Pendiri sekaligus vokalis Apache 13 Nazar Shah Alam saat ditemui portalsatu.com 12 Juni 2016 di Darusalam, Banda Aceh mengatakan bahwa lirik lagu yang mereka bawakan sengaja dibuat jenaka agar lebih mudah diserap semua kalangan khususnya kaum muda.
“Kita angkat sesuatu yang serius dengan cara kita sendiri yaitu dengan aroma jenaka. Jadi lebih enak didengar,” ucap Nazar.

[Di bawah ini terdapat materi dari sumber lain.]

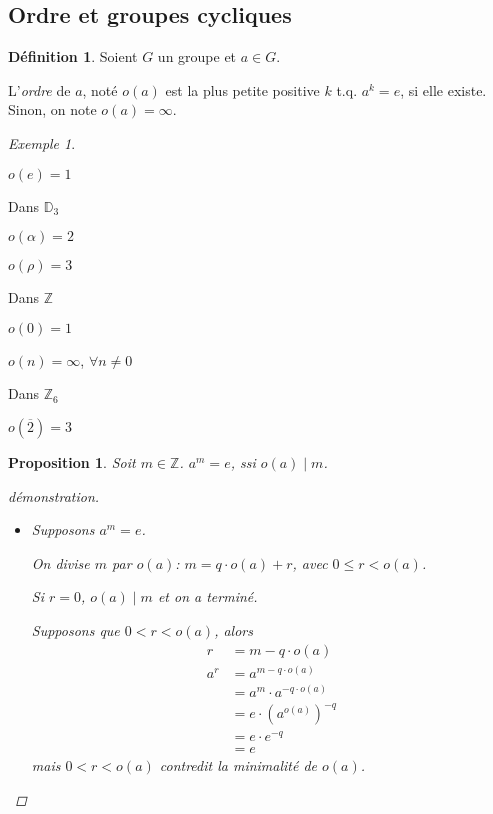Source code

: \documentclass{report}
\newcommand*{\entiers}{\mathbb{Z}}
\newtheorem*{prop}{Proposition}
\theoremstyle{definition}
\newtheorem*{defin}{D\'efinition}
\theoremstyle{remark}
\newtheorem*{exem}{Exemple}
\begin{document}
	\subsection{Ordre et groupes cycliques}
	\begin{defin}
		Soient $G$ un groupe et $a \in G$.

		L'\emph{ordre} de $a$, not\'e $o(a)$ est la plus petite positive $k$ t.q. $a^k=e$, si elle existe. Sinon, on note $o(a) = \infty$.
	\end{defin}
	\begin{exem}~

		\begin{ulist}
			\item $o(e)=1$
			\item Dans $\mathbb{D}_3$
			\begin{ulist}
				\item $o(\alpha) = 2$
				\item $o(\rho) = 3$
			\end{ulist}
			\item Dans $\entiers$
			\begin{ulist}
				\item $o(0) = 1$
				\item $o(n) = \infty$, $\forall n\neq0$
			\end{ulist}
			\item Dans $\entiers_6$
			\begin{ulist}
				\item $o(\overline2) = 3$
			\end{ulist}
		\end{ulist}
	\end{exem}
	\begin{prop}
		Soit $m \in \entiers$. $a^m = e$, ssi $o(a) \mid m$.
		\begin{proof}[d\'emonstration]~

			\begin{itemize}
				\item[$(\Rightarrow)$] Supposons $a^m=e$.

				On divise $m$ par $o(a)$: $m = q \cdot o(a) + r$, avec $0 \leq r < o(a)$.

				Si $r=0$, $o(a) \mid m$ et on a termin\'e.

				Supposons que $0<r<o(a)$, alors
				\begin{align*}
					r&= m-q \cdot o(a)\\
					a^r&= a^{m-q \cdot o(a)}\\
					&= a^m \cdot a^{-q \cdot o(a)}\\
					&= e \cdot (a^{o(a)})^{-q}\\
					&= e \cdot e^{-q}\\
					&= e
				\end{align*}
				mais $0<r<o(a)$ contredit la minimalit\'e de $o(a)$.
			\end{itemize}
		\end{proof}
	\end{prop}
\end{document}

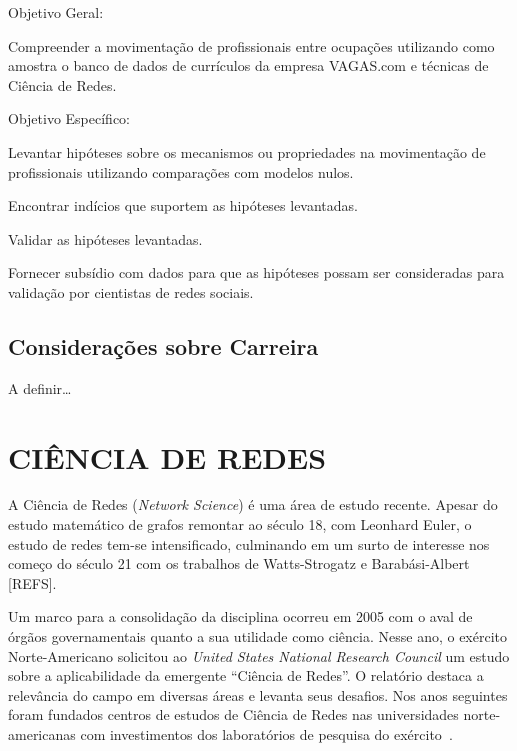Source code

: \documentclass[12pt,a4paper]{article}
\theoremstyle{hypo}
\begin{document}
    
Objetivo Geral:

Compreender a movimentação de profissionais entre ocupações utilizando como amostra o banco de dados de currículos da empresa VAGAS.com e técnicas de Ciência de Redes.

Objetivo Específico:

Levantar hipóteses sobre os mecanismos ou propriedades na movimentação de profissionais utilizando comparações com modelos nulos.

Encontrar indícios que suportem as hipóteses levantadas.

Validar as hipóteses levantadas.

Fornecer subsídio com dados para que as hipóteses possam ser consideradas para validação por cientistas de redes sociais.

\subsection{Considerações sobre Carreira}

A definir\ldots


\section{CIÊNCIA DE REDES}

A Ciência de Redes (\textit{Network Science}) é uma área de estudo recente. Apesar do estudo matemático de grafos remontar ao século 18, com Leonhard Euler, o estudo de redes tem-se intensificado, culminando em um surto de interesse nos começo do século 21 com os trabalhos de Watts-Strogatz e Barabási-Albert [{REFS}].

Um marco para a consolidação da disciplina ocorreu em 2005 com o aval de órgãos governamentais quanto a sua utilidade como ciência. Nesse ano, o exército Norte-Americano solicitou ao \textit{United States National Research Council} um estudo sobre a aplicabilidade da emergente \enquote{Ciência de Redes}. O relatório destaca a relevância do campo em diversas áreas e levanta seus desafios. Nos anos seguintes foram fundados centros de estudos de Ciência de Redes nas universidades norte-americanas com investimentos dos laboratórios de pesquisa do exército~\cite{Maxwell2009-kq}.
\end{document}
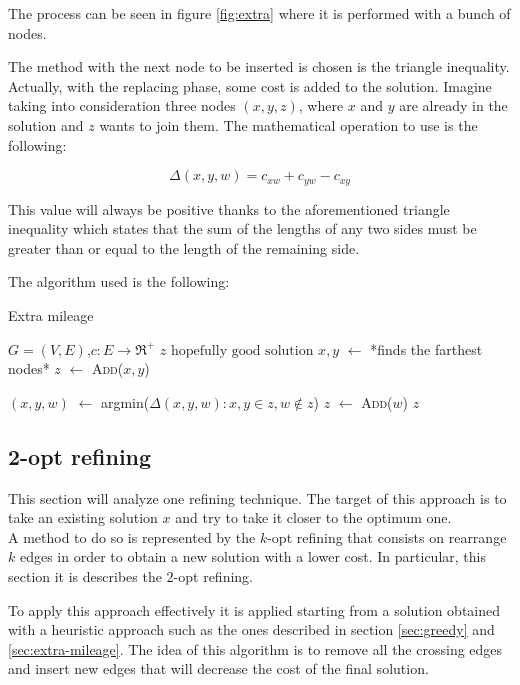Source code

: The process can be seen in figure \ref{fig:extra} where it is performed with a bunch of nodes.

The method with the next node to be inserted is chosen is the triangle inequality. Actually, with the replacing phase, some cost is added to the solution. Imagine taking into consideration three nodes $(x, y, z)$, where $x$ and $y$ are already in the solution and $z$ wants to join them. The mathematical operation to use is the following:

\begin{equation}
	\Delta(x, y, w) = c_{xw} + c_{yw} - c_{xy}
\end{equation}

This value will always be positive thanks to the aforementioned triangle inequality which states that the sum of the lengths of any two sides must be greater than or equal to the length of the remaining side.

The algorithm used is the following:
\begin{algorithm}
	\caption{Extra mileage}\label{algo:extra-mileage}
	\begin{algorithmic}[1]
		\Require $G=(V,E)$,$ c:E\rightarrow \Re^+$
		\Ensure $z\text{ hopefully good solution}$
		\State $x, y$ $\gets$ *finds the farthest nodes*
		\State $z$ $\gets$ \textsc{Add($x, y$)}
		
			\State $(x, y, w)$ $\gets$ argmin($\Delta(x, y, w):x, y \in z, w \not \in z$)
			\State $z$ $\gets$ \textsc{Add($w $)}
		\EndWhile
		\State \Return $z$
	\end{algorithmic}
\end{algorithm}

\subsection{2-opt refining}
This section will analyze one refining technique. The target of this approach is to take an existing solution $x$ and try to take it closer to the optimum one.\\
A method to do so is represented by the $k$-opt refining that consists on rearrange $k$ edges in order to obtain a new solution with a lower cost. In particular, this section it is describes the $2$-opt refining.

To apply this approach effectively it is applied starting from a solution obtained with a heuristic approach such as the ones described in section \ref{sec:greedy} and \ref{sec:extra-mileage}. The idea of this algorithm is to remove all the crossing edges and insert new edges that will decrease the cost of the final solution.

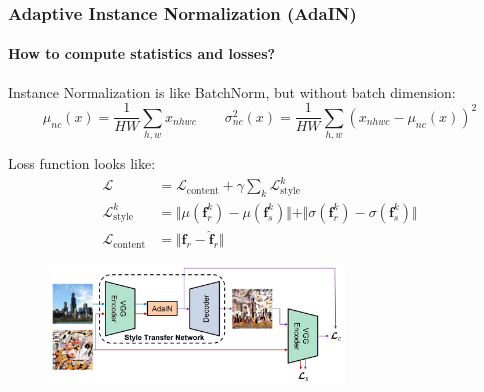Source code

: \documentclass[10pt]{beamer}
\begin{document}
\begin{frame}
\frametitle{Adaptive Instance Normalization (AdaIN)}
\framesubtitle{How to compute statistics and losses?}

Instance Normalization is like BatchNorm, but without batch dimension:
\[
\mu_{nc}(x) = \frac{1}{HW} \sum_{h, w} x_{nhwc} \qquad \sigma^2_{nc}(x) = \frac{1}{HW} \sum_{h,w} \left(x_{nhwc} - \mu_{nc}(x)\right)^2
\]

Loss function looks like:
\begin{equation*}
\begin{split}
\mathcal{L} & = \mathcal{L}_\text{content} + \gamma\sum_{k} \mathcal{L}_\text{style}^k \\
\mathcal{L}_\text{style}^k &= \Vert \mu(\bm f^k_r) - \mu(\bm f^k_s) \Vert + \Vert \sigma(\bm f^k_r) - \sigma(\bm f^k_s) \Vert \\
\mathcal{L}_\text{content} &= \Vert \bm f_r - \hat{\bm f}_r \Vert
\end{split}
\end{equation*}

\begin{figure}
\centering
\includegraphics[width=0.7\textwidth]{images/AdaIN-style-transfer}
\end{figure}
\end{frame}
\end{document}
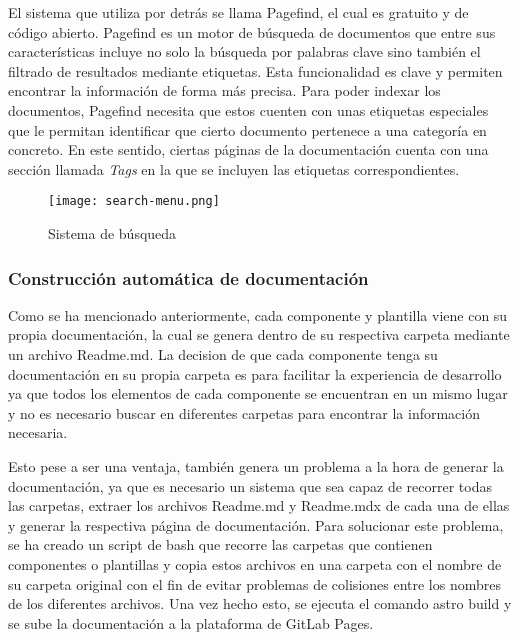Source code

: El sistema que utiliza por detrás se llama Pagefind, el cual es gratuito 
y de código abierto. Pagefind es un motor de búsqueda de documentos
que entre sus características incluye no solo la búsqueda por palabras
clave sino también el filtrado de resultados mediante etiquetas. Esta 
funcionalidad es clave y permiten encontrar la información de forma más precisa. 
Para poder indexar los documentos, Pagefind necesita que estos cuenten con
unas etiquetas especiales que le permitan identificar que cierto documento
pertenece a una categoría en concreto. En este sentido, ciertas páginas
de la documentación cuenta con una sección llamada \textit{Tags} en la que
se incluyen las etiquetas correspondientes.

\begin{figure}[ht]
    \centering
    \texttt{[image: search-menu.png]}
    \caption{Sistema de búsqueda}\label{fig:search-menu}
\end{figure}

\subsubsection{Construcción automática de documentación}
Como se ha mencionado anteriormente, cada componente y plantilla 
viene con su propia documentación, la cual se genera dentro de su
respectiva carpeta mediante un archivo Readme.md. La decision de 
que cada componente tenga su documentación en su propia carpeta
es para facilitar la experiencia de desarrollo ya que todos los
elementos de cada componente se encuentran en un mismo lugar y no
es necesario buscar en diferentes carpetas para encontrar la
información necesaria.\medskip

Esto pese a ser una ventaja, también genera un problema a la hora de
generar la documentación, ya que es necesario un sistema que sea
capaz de recorrer todas las carpetas, extraer los archivos Readme.md
y Readme.mdx de cada una de ellas y generar la respectiva página
de documentación. Para solucionar este problema, se ha creado un
script de bash que recorre las carpetas que contienen componentes o
plantillas y copia estos archivos en una carpeta con el nombre de
su carpeta original con el fin de evitar problemas de colisiones
entre los nombres de los diferentes archivos. Una vez hecho esto,
se ejecuta el comando astro build y se sube la documentación a la
plataforma de GitLab Pages.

Salah satu lirik yang ia ciptakan berdasarkan pengalaman pribadi adalah lagu 'Leumoh Aneuk Muda'. Dalam clip dan lirik tersebut Nazar ingin menceritakan bagaimana 'galau-nya' seorang mahasiswa tingkat akhir yang dihantui drop out karena tak selesai kuliah.

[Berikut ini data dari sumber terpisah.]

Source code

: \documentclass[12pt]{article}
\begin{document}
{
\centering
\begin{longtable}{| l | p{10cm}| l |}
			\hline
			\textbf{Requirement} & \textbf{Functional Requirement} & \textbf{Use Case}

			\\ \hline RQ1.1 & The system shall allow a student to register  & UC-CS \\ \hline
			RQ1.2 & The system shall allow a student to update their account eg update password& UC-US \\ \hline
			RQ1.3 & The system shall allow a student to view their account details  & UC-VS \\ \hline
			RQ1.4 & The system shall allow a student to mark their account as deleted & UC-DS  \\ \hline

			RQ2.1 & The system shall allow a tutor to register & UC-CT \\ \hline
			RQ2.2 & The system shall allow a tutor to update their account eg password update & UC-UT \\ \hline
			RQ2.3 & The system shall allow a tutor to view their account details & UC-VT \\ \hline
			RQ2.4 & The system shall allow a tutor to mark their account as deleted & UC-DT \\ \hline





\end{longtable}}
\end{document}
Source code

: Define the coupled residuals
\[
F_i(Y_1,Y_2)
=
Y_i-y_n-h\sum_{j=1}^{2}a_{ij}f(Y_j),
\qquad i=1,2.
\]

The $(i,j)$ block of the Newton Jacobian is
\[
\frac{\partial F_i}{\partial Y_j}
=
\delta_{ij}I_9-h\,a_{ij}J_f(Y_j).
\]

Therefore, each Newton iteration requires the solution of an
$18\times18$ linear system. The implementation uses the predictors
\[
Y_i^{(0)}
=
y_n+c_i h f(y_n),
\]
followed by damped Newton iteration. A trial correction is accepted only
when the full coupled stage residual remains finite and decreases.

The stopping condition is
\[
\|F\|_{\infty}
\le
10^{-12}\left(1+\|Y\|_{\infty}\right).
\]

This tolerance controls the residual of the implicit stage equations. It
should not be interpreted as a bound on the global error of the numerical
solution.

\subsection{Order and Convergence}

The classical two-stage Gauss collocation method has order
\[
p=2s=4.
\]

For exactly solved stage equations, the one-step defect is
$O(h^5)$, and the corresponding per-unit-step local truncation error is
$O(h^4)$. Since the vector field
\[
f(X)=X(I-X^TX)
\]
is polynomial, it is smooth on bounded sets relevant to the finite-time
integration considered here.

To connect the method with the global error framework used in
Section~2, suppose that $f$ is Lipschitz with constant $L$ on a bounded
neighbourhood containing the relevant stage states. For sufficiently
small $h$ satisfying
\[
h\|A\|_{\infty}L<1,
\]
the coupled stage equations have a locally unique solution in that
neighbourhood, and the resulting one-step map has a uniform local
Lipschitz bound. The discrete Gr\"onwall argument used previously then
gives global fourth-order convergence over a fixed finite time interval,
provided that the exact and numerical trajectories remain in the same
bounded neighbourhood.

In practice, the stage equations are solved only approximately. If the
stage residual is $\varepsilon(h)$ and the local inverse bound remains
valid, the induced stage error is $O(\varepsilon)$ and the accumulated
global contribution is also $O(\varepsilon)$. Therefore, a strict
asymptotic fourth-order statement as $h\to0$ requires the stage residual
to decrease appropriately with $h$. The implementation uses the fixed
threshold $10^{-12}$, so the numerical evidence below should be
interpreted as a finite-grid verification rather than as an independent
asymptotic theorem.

“Kalau cerita dalam lagu Leumoh Aneuk Muda itu memang kisah pribadi saya. Jadi, saya termasuk lama menyelesaikan sarjana dan itu jadi inspirasi dalam lagu itu,” ucap Nazar sembari tertawa.

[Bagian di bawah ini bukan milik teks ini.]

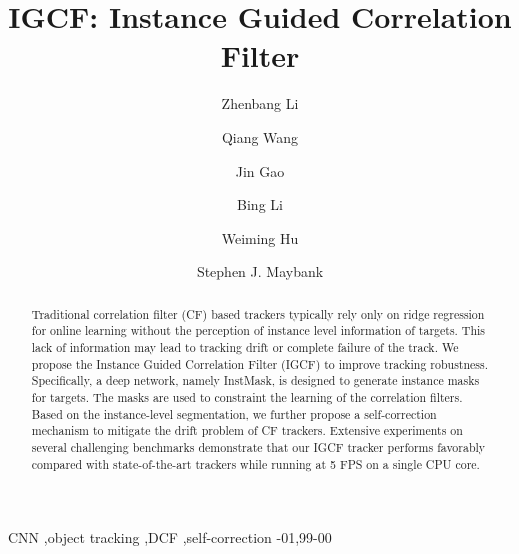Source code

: \documentclass[review]{elsarticle}
\begin{document}
\begin{frontmatter}

\title{IGCF: Instance Guided Correlation Filter}

\author[address1,address3]{Zhenbang Li}
\author[address1,address3]{Qiang Wang}
\author[address1]{Jin Gao}
\author[address1]{Bing Li}
\author[address1,address2,address3]{Weiming Hu}
\author[address4]{Stephen J. Maybank}
\address[address1]{National Laboratory of Pattern Recognition, Institute of Automation, Chinese Academy of Sciences, Beijing 100190, PR China}
\address[address2]{CAS Center for Excellence in Brain Science and Intelligence Technology, Chinese Academy of Sciences, Beijing 100190, PR China}
\address[address3]{University of Chinese Academy of Sciences, Beijing 100190, PR China}
\address[address4]{Department of Computer Science and Information Systems, Birkbeck College, London WC1E 7HX, United Kingdom}

\begin{abstract}
Traditional correlation filter (CF) based trackers typically rely only on ridge regression for online learning without the perception of instance level information of targets. This lack of information may lead to tracking drift or complete failure of the track. We propose the Instance Guided Correlation Filter (IGCF) to improve tracking robustness. Specifically, a deep network, namely InstMask, is designed to generate instance masks for targets. The masks are used to constraint the learning of the correlation filters. Based on the instance-level segmentation, we further propose a self-correction mechanism to mitigate the drift problem of CF trackers. Extensive experiments on several challenging benchmarks demonstrate that our IGCF tracker performs favorably compared with state-of-the-art trackers while running at 5 FPS on a single CPU core.
\end{abstract}

\begin{keyword}
CNN \sep object tracking \sep DCF \sep self-correction
-01\sep  99-00
\end{keyword}

\end{frontmatter}

\linenumbers
\end{document}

Pria yang sekarang merintis usaha desain kreatif ini mengaku bahwa Band Apache 13 lahir pada tahun 2013 silam. Bersama rekan-rekannya ia mulai menjadikan hobi bermusik tersebut masuk ranah industri. Band lokal itu pun sudah beberapa kali tampil di layar kaca dan acara live lainnya.
Nama Apache sendiri diambil dari suku Indian di Amerika yang terkenal susah tunduk dan memiliki jalan sendiri untuk hidup. Sifat keras tersebut pun mengilhami personel Apache untuk menamakan grup musik tersebut dengan nama yang demikian.
“Kamoe nyoe batat, lage suku Apache di Amerika. Sampoe ngon uroe nyoe Apache han tom tunduk ke Amerika. Meunan cit kamoe yang batat nyoe,” ucapnya.
Meski baru berumur 3 tahun sejak berdiri 2013 silam, lagu karya Apache 13 sudah tak asing di telinga masyarakat. Bahkan beberapa hits mereka seperti Leumoh Aneul Muda dan Mona telah diunduh dan ditonton banyak orang baik di situs jejaring sosial maupun situs youtube. Namun, itu masih berupa rekaman di stasiun televisi dan bukan clip asli dari mereka.
Nazar juga menceritakan bahwa pihaknya sedang menggarap clip dan satu album untuk Apache13. Album tersebut direncanakan akan beredar setelah Idul Fitri nanti. “Akan kita cetak sekitar 5.000 keping,” kata dia.